Rivoluzione, e un ottimismo a tratti spregiudicato, forzato e quasi amaro, entrano in ogni piazza, casa o stanza.
La letteratura del dopoguerra ormai è passata e il neorealismo è solo un ricordo da tacere; le discussioni di penna si concentrano su tutt’altro: Calvino intreccia già da qualche anno i fili di “Se una notte di inverno un viaggiatore”, interessato alla scrittura labirintica d’oltremare di Borges, e Pasolini si immerge nel suo “Petrolio”
Perchè, allora, Elsa Morante sceglie di dare alle stampe, proprio nell’edizione tascabile della collana GliStruzzi (Enaudi) e proprio a prezzo ridotto, La Storia?
Un romanzo controcorrente e dal forte contenuto ideologico, un romanzo che fece tanto successo nelle sue innumerevoli ristampe quanto destó scalpore e generò astio nei confronti della scrittrice romana.

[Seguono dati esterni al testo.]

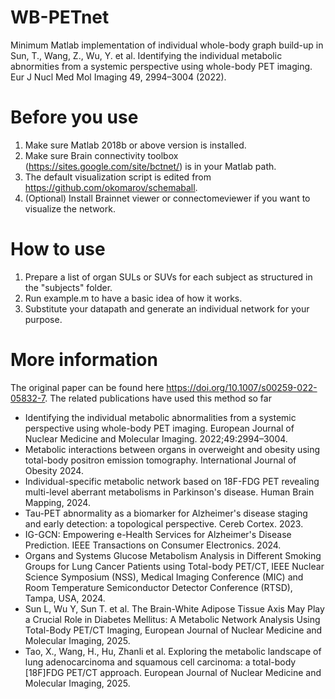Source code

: # WB-PETnet
Minimum Matlab implementation of individual whole-body graph build-up in Sun, T., Wang, Z., Wu, Y. et al. Identifying the individual metabolic abnormities from a systemic perspective using whole-body PET imaging. Eur J Nucl Med Mol Imaging 49, 2994–3004 (2022).

# Before you use
1. Make sure Matlab 2018b or above version is installed.
2. Make sure Brain connectivity toolbox (https://sites.google.com/site/bctnet/) is in your Matlab path.
3. The default visualization script is edited from https://github.com/okomarov/schemaball.
4. (Optional) Install Brainnet viewer or connectomeviewer if you want to visualize the network.
   
# How to use
1. Prepare a list of organ SULs or SUVs for each subject as structured in the "subjects" folder.
2. Run example.m to have a basic idea of how it works.
3. Substitute your datapath and generate an individual network for your purpose.

# More information
The original paper can be found here https://doi.org/10.1007/s00259-022-05832-7.
The related publications have used this method so far
* Identifying the individual metabolic abnormalities from a systemic perspective using whole-body PET imaging. European Journal of Nuclear Medicine and Molecular Imaging. 2022;49:2994–3004.
* Metabolic interactions between organs in overweight and obesity using total-body positron emission tomography. International Journal of Obesity 2024.
* Individual-specific metabolic network based on 18F-FDG PET revealing multi-level aberrant metabolisms in Parkinson's disease. Human Brain Mapping, 2024.
* Tau-PET abnormality as a biomarker for Alzheimer's disease staging and early detection: a topological perspective. Cereb Cortex. 2023.
* IG-GCN: Empowering e-Health Services for Alzheimer's Disease Prediction. IEEE Transactions on Consumer Electronics. 2024.
* Organs and Systems Glucose Metabolism Analysis in Different Smoking Groups for Lung Cancer Patients using Total-body PET/CT, IEEE Nuclear Science Symposium (NSS), Medical Imaging Conference (MIC) and Room Temperature Semiconductor Detector Conference (RTSD), Tampa, USA, 2024.
* Sun L, Wu Y, Sun T. et al. The Brain-White Adipose Tissue Axis May Play a Crucial Role in Diabetes Mellitus: A Metabolic Network Analysis Using Total-Body PET/CT Imaging, European Journal of Nuclear Medicine and Molecular Imaging, 2025.
* Tao, X., Wang, H., Hu, Zhanli et al. Exploring the metabolic landscape of lung adenocarcinoma and squamous cell carcinoma: a total-body [18F]FDG PET/CT approach. European Journal of Nuclear Medicine and Molecular Imaging, 2025.
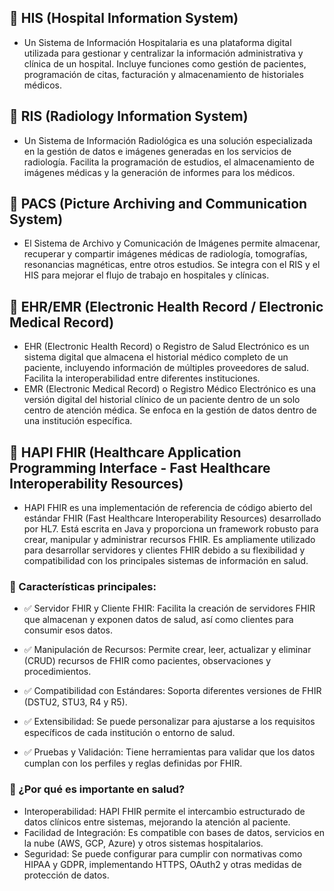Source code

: 
## 📌 HIS (Hospital Information System)
- Un Sistema de Información Hospitalaria es una plataforma digital utilizada para gestionar y centralizar la información administrativa y clínica de un hospital. Incluye funciones como gestión de pacientes, programación de citas, facturación y almacenamiento de historiales médicos.

## 📌 RIS (Radiology Information System)
- Un Sistema de Información Radiológica es una solución especializada en la gestión de datos e imágenes generadas en los servicios de radiología. Facilita la programación de estudios, el almacenamiento de imágenes médicas y la generación de informes para los médicos.

## 📌 PACS (Picture Archiving and Communication System)
- El Sistema de Archivo y Comunicación de Imágenes permite almacenar, recuperar y compartir imágenes médicas de radiología, tomografías, resonancias magnéticas, entre otros estudios. Se integra con el RIS y el HIS para mejorar el flujo de trabajo en hospitales y clínicas.

## 📌 EHR/EMR (Electronic Health Record / Electronic Medical Record)

- EHR (Electronic Health Record) o Registro de Salud Electrónico es un sistema digital que almacena el historial médico completo de un paciente, incluyendo información de múltiples proveedores de salud. Facilita la interoperabilidad entre diferentes instituciones.
- EMR (Electronic Medical Record) o Registro Médico Electrónico es una versión digital del historial clínico de un paciente dentro de un solo centro de atención médica. Se enfoca en la gestión de datos dentro de una institución específica.

## 📌 HAPI FHIR (Healthcare Application Programming Interface - Fast Healthcare Interoperability Resources)

- HAPI FHIR es una implementación de referencia de código abierto del estándar FHIR (Fast Healthcare Interoperability Resources) desarrollado por HL7. Está escrita en Java y proporciona un framework robusto para crear, manipular y administrar recursos FHIR. Es ampliamente utilizado para desarrollar servidores y clientes FHIR debido a su flexibilidad y compatibilidad con los principales sistemas de información en salud.

### 🔑 Características principales:
- ✅ Servidor FHIR y Cliente FHIR: Facilita la creación de servidores FHIR que almacenan y exponen datos de salud, así como clientes para consumir esos datos.

- ✅ Manipulación de Recursos: Permite crear, leer, actualizar y eliminar (CRUD) recursos de FHIR como pacientes, observaciones y procedimientos.

- ✅ Compatibilidad con Estándares: Soporta diferentes versiones de FHIR (DSTU2, STU3, R4 y R5).

- ✅ Extensibilidad: Se puede personalizar para ajustarse a los requisitos específicos de cada institución o entorno de salud.

- ✅ Pruebas y Validación: Tiene herramientas para validar que los datos cumplan con los perfiles y reglas definidas por FHIR.

### 🏥 ¿Por qué es importante en salud?
- Interoperabilidad: HAPI FHIR permite el intercambio estructurado de datos clínicos entre sistemas, mejorando la atención al paciente.
- Facilidad de Integración: Es compatible con bases de datos, servicios en la nube (AWS, GCP, Azure) y otros sistemas hospitalarios.
- Seguridad: Se puede configurar para cumplir con normativas como HIPAA y GDPR, implementando HTTPS, OAuth2 y otras medidas de protección de datos.

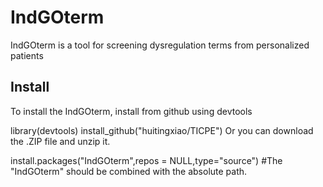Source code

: # IndGOterm
IndGOterm is a tool for screening dysregulation terms from personalized patients
## Install
To install the IndGOterm, install from github using devtools <br>

library(devtools)
install_github("huitingxiao/TICPE")
Or you can download the .ZIP file and unzip it.

install.packages("IndGOterm",repos = NULL,type="source")
#The "IndGOterm" should be combined with the absolute path.
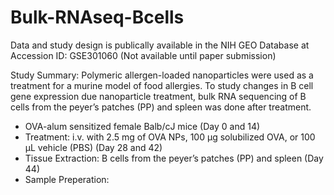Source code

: # Bulk-RNAseq-Bcells

Data and study design is publically available in the NIH GEO Database at Accession ID: GSE301060 (Not available until paper submission)

Study Summary: 
Polymeric allergen-loaded nanoparticles were used as a treatment for a murine model of food allergies. To study changes in B cell gene expression due nanoparticle treatment, bulk RNA sequencing of B cells from the peyer’s patches (PP) and spleen was done after treatment. 

- OVA-alum sensitized female Balb/cJ mice (Day 0 and 14)
- Treatment: i.v. with 2.5 mg of OVA NPs, 100 µg solubilized OVA, or 100 µL vehicle (PBS) (Day 28 and 42)
- Tissue Extraction: B cells from the peyer’s patches (PP) and spleen (Day 44)
- Sample Preperation:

Cesare Garboli ci racconta:
“La Morante fu accusata di speculare sulla sofferenza, di vendere disperazione, di propagare pessimismo”
Ci volle del tempo perchè si iniziasse a parlare di quella che era la vera ispirazione della scrittrice, fortemente anarchica e popolare, che non si proponeva di denunciare la Grande Storia, le dinamiche politiche note, ma la Piccola Storia, quella delle vittime ignorate, delle “cavie che non sanno il perchè della loro morte”.
“ Por el analfabeto a quien escribo”
Questa è la dedica di un romanzo pieno di voci, quasi di sussurri, pieno di storie diverse al punto che il plot, sembra non esistere.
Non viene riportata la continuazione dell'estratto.